GIVEN RECORDS:
☆ ☆ ☆ ☆

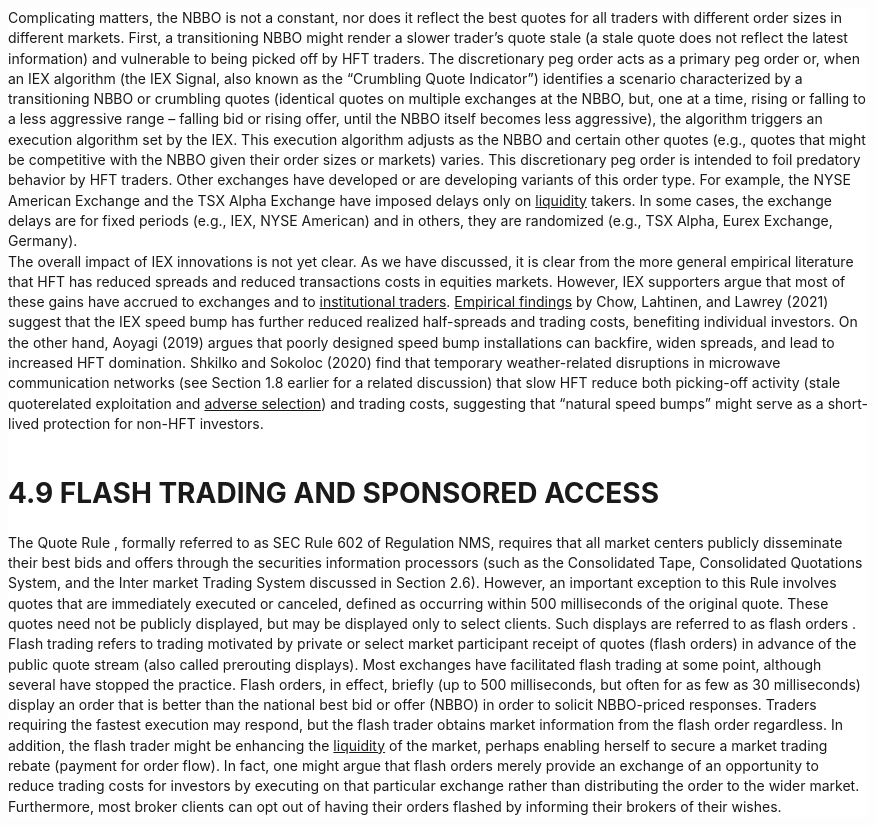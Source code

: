 Complicating matters, the NBBO is not a constant, nor does it reflect the best quotes for all traders with different order sizes in different markets. First, a transitioning NBBO might render a slower trader’s quote stale (a stale quote does not reflect the latest information) and vulnerable to being picked off by HFT traders. The discretionary peg order acts as a primary peg order or, when an IEX algorithm (the IEX Signal, also known as the “Crumbling Quote Indicator”) identifies a scenario characterized by a transitioning NBBO or crumbling quotes (identical quotes on multiple exchanges at the NBBO, but, one at a time, rising or falling to a less aggressive range – falling bid or rising offer, until the NBBO itself becomes less aggressive), the algorithm triggers an execution algorithm set by the IEX.   This execution algorithm adjusts as the NBBO and certain other quotes (e.g., quotes that might be competitive with the NBBO given their order sizes or markets) varies. This discretionary peg order is intended to foil predatory behavior by HFT traders. Other exchanges have developed or are developing variants of this order type. For example, the NYSE American Exchange and the TSX Alpha Exchange have imposed delays only on [liquidity](../../Financial%20Markets%20and%20Institutions/III.%20Liquidity%20of%20Assets/Class%205-%20Private%20Information,%20Liquidity,%20and%20Securitization/Class%20Note%2010%20Liquidity%20and%20Class%20Note%2010%20Liquidity%20and%20Liquidity%20Managementliquidity%20management.md) takers. In some cases, the exchange delays are for fixed periods (e.g., IEX, NYSE American) and in others, they are randomized (e.g., TSX Alpha, Eurex Exchange, Germany).  
The overall impact of IEX innovations is not yet clear. As we have discussed, it is clear from the more general empirical literature that HFT has reduced spreads and reduced transactions costs in equities markets. However, IEX supporters argue that most of these gains have accrued to exchanges and to [institutional traders](.md). [Empirical findings](../Financial%20Asset%20Pricing%20Theory%20Overview/Chapter%201%20-%20Introduction%20and%20Overview/Some%20Stylized%20Empirical%20Facts%20About%20Asset%20Retur.md) by  Chow, Lahtinen, and Lawrey (2021)  suggest that the IEX speed bump has further reduced realized half-spreads and trading costs, benefiting individual investors. On the other hand, Aoyagi (2019)  argues that poorly designed speed bump installations can backfire, widen spreads, and lead to increased HFT domination.  Shkilko and Sokoloc (2020)  find that temporary weather-related disruptions in microwave communication networks (see Section 1.8 earlier for a related discussion) that slow HFT reduce both picking-off activity (stale quoterelated exploitation and [adverse selection](../../Financial%20Markets%20and%20Institutions/III.%20Liquidity%20of%20Assets/Class%205-%20Private%20Information,%20Liquidity,%20and%20Securitization/Class%20Note%209%20Bid%20and%20Ask%20Prices%20With%20Private%20Information.md)) and trading costs, suggesting that “natural speed bumps” might serve as a short-lived protection for non-HFT investors.  

# 4.9 FLASH TRADING AND SPONSORED ACCESS  

The  Quote Rule , formally referred to as SEC Rule 602 of Regulation NMS, requires that all market centers publicly disseminate their best bids and offers through the securities information processors (such as the Consolidated Tape, Consolidated Quotations System, and the Inter market Trading System discussed in Section 2.6). However, an important exception to this Rule involves quotes that are immediately executed or canceled, defined as occurring within 500 milliseconds of the original quote. These quotes need not be publicly displayed, but may be displayed only to select clients. Such displays are referred to as  flash orders .  Flash trading  refers to trading motivated by private or select market participant receipt of quotes (flash orders) in advance of the public quote stream (also called prerouting displays). Most exchanges have facilitated flash trading at some point, although several have stopped the practice. Flash orders, in effect, briefly (up to 500 milliseconds, but often for as few as 30 milliseconds) display an order that is better than the national best bid or offer (NBBO) in order to solicit NBBO-priced responses. Traders requiring the fastest execution may respond, but the flash trader obtains market information from the flash order regardless. In addition, the flash trader might be enhancing the [liquidity](../../Financial%20Markets%20and%20Institutions/III.%20Liquidity%20of%20Assets/Class%205-%20Private%20Information,%20Liquidity,%20and%20Securitization/Class%20Note%2010%20Liquidity%20and%20Class%20Note%2010%20Liquidity%20and%20Liquidity%20Managementliquidity%20management.md) of the market, perhaps enabling herself to secure a market trading rebate (payment for order flow). In fact, one might argue that flash orders merely provide an exchange of an opportunity to reduce trading costs for investors by executing on that particular exchange rather than distributing the order to the wider market. Furthermore, most broker clients can opt out of having their orders flashed by informing their brokers of their wishes.  
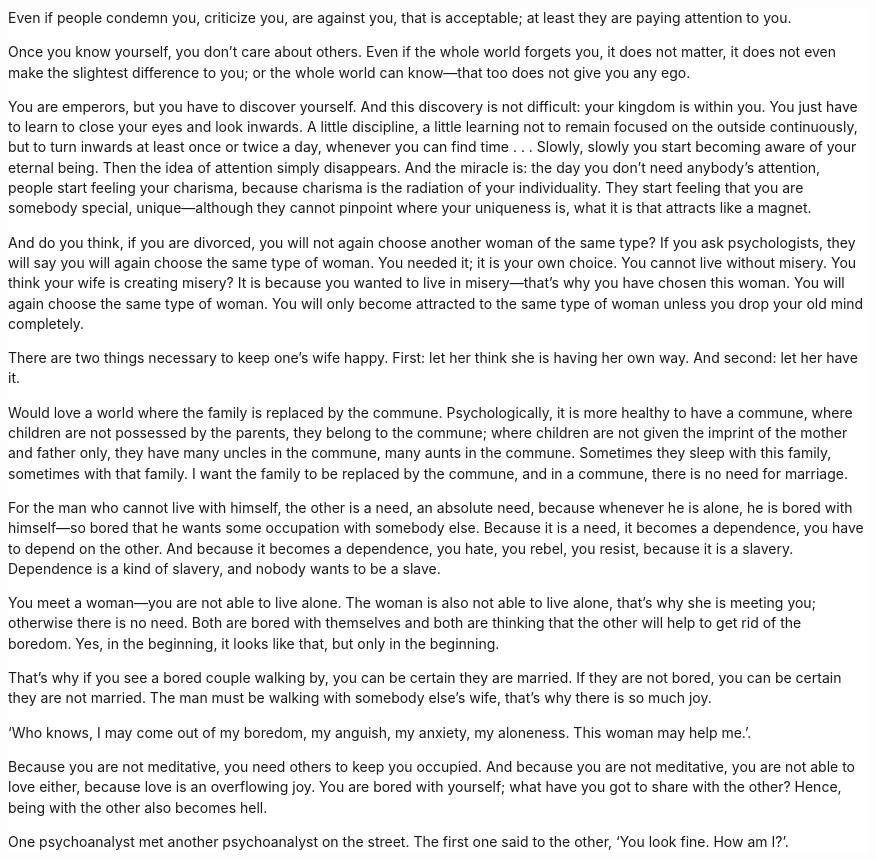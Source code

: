 Even if people condemn you, criticize you, are against you, that is acceptable; at least they are paying attention to you.

Once you know yourself, you don’t care about others. Even if the whole world forgets you, it does not matter, it does not even make the slightest difference to you; or the whole world can know—that too does not give you any ego.

You are emperors, but you have to discover yourself. And this discovery is not difficult: your kingdom is within you. You just have to learn to close your eyes and look inwards. A little discipline, a little learning not to remain focused on the outside continuously, but to turn inwards at least once or twice a day, whenever you can find time . . . Slowly, slowly you start becoming aware of your eternal being. Then the idea of attention simply disappears. And the miracle is: the day you don’t need anybody’s attention, people start feeling your charisma, because charisma is the radiation of your individuality. They start feeling that you are somebody special, unique—although they cannot pinpoint where your uniqueness is, what it is that attracts like a magnet.

And do you think, if you are divorced, you will not again choose another woman of the same type? If you ask psychologists, they will say you will again choose the same type of woman. You needed it; it is your own choice. You cannot live without misery. You think your wife is creating misery? It is because you wanted to live in misery—that’s why you have chosen this woman. You will again choose the same type of woman. You will only become attracted to the same type of woman unless you drop your old mind completely.

There are two things necessary to keep one’s wife happy. First: let her think she is having her own way. And second: let her have it.

Would love a world where the family is replaced by the commune. Psychologically, it is more healthy to have a commune, where children are not possessed by the parents, they belong to the commune; where children are not given the imprint of the mother and father only, they have many uncles in the commune, many aunts in the commune. Sometimes they sleep with this family, sometimes with that family. I want the family to be replaced by the commune, and in a commune, there is no need for marriage.

For the man who cannot live with himself, the other is a need, an absolute need, because whenever he is alone, he is bored with himself—so bored that he wants some occupation with somebody else. Because it is a need, it becomes a dependence, you have to depend on the other. And because it becomes a dependence, you hate, you rebel, you resist, because it is a slavery. Dependence is a kind of slavery, and nobody wants to be a slave.

You meet a woman—you are not able to live alone. The woman is also not able to live alone, that’s why she is meeting you; otherwise there is no need. Both are bored with themselves and both are thinking that the other will help to get rid of the boredom. Yes, in the beginning, it looks like that, but only in the beginning.

That’s why if you see a bored couple walking by, you can be certain they are married. If they are not bored, you can be certain they are not married. The man must be walking with somebody else’s wife, that’s why there is so much joy.

‘Who knows, I may come out of my boredom, my anguish, my anxiety, my aloneness. This woman may help me.’.

Because you are not meditative, you need others to keep you occupied. And because you are not meditative, you are not able to love either, because love is an overflowing joy. You are bored with yourself; what have you got to share with the other? Hence, being with the other also becomes hell.

One psychoanalyst met another psychoanalyst on the street. The first one said to the other, ‘You look fine. How am I?’.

☆ ☆ ☆ ☆

TASK REQUIREMENTS: Where a line in the records above contains the string "else", return that line.

WRITTEN REPLY:
For the man who cannot live with himself, the other is a need, an absolute need, because whenever he is alone, he is bored with himself—so bored that he wants some occupation with somebody else. Because it is a need, it becomes a dependence, you have to depend on the other. And because it becomes a dependence, you hate, you rebel, you resist, because it is a slavery. Dependence is a kind of slavery, and nobody wants to be a slave.
That’s why if you see a bored couple walking by, you can be certain they are married. If they are not bored, you can be certain they are not married. The man must be walking with somebody else’s wife, that’s why there is so much joy.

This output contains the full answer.